1 Punkte von GN⁺ 2023-10-28 | Noch keine Kommentare. | Auf WhatsApp teilen
  • Ein Artikel berichtet, dass Hunderte bislang unbekannter römischer Festungen in Syrien und im Irak mithilfe von Spionagesatellitenbildern aus der Zeit des Kalten Krieges entdeckt wurden.
  • Diese Entdeckungen haben wichtige Auswirkungen auf unser Verständnis des Römischen Reiches und seiner Grenzen.
  • Luftaufnahmen aus den 1960er- und 1970er-Jahren zeigen 396 bislang unbekannte römische Festungen in der syrischen Ebene.
  • Die Funde führten zu einer Neubewertung des Lebens an den römischen Grenzen, die bislang als Verteidigungslinie gegen arabische und persische Invasionen sowie gegen nomadische Stämme galt.

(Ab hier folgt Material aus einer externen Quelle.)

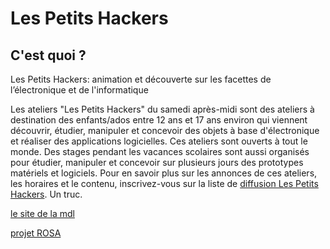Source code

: # Les Petits Hackers

## C'est quoi ?

Les Petits Hackers: animation et découverte sur les facettes de l’électronique et de l'informatique

Les ateliers "Les Petits Hackers" du samedi après-midi sont des ateliers à destination des enfants/ados entre 12 ans et 17 ans environ qui viennent découvrir, étudier, manipuler et concevoir des objets à base d'électronique et réaliser des applications logicielles. Ces ateliers sont ouverts à tout le monde. Des stages pendant les vacances scolaires sont aussi organisés pour étudier, manipuler et concevoir sur plusieurs jours des prototypes matériels et logiciels. Pour en savoir plus sur les annonces de ces ateliers, les horaires et le contenu, inscrivez-vous sur la liste de [diffusion Les Petits Hackers](https://listes.infini.fr/lists.mdl29.net/subscribe/lespetitshackers).
Un truc.

[le site de la mdl](https://mdl29.net)

[projet ROSA](/rosa.md)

  • Die neuen Entdeckungen legen nahe, dass die Grenze weniger ein Ort ständiger gewaltsamer Konflikte war als vielmehr ein aktiver Raum für grenzüberschreitenden Handel, Kommunikation und militärischen Transport.
  • Vermutlich unterstützten die Festungen ein Karawanen-Handelssystem zwischen den Regionen.
  • Die Entdeckung wirft die Frage auf, ob eine Grenze eher eine Mauer oder eher eine Straße ist.
  • Die 396 neu entdeckten Standorte sind von Osten nach Westen verteilt und widersprechen damit der Vorstellung, die Festungen hätten eine Nord-Süd-Grenzmauer gebildet.
  • Die Forschenden stellten die Hypothese auf, dass die Festungen gebaut wurden, um grenzüberschreitenden Handel zu unterstützen und die Ost-West-Kommunikation zu erleichtern.
  • Diese Entdeckungen deuten darauf hin, dass die Grenzen der römischen Welt weniger streng und ausschließend waren als bisher angenommen.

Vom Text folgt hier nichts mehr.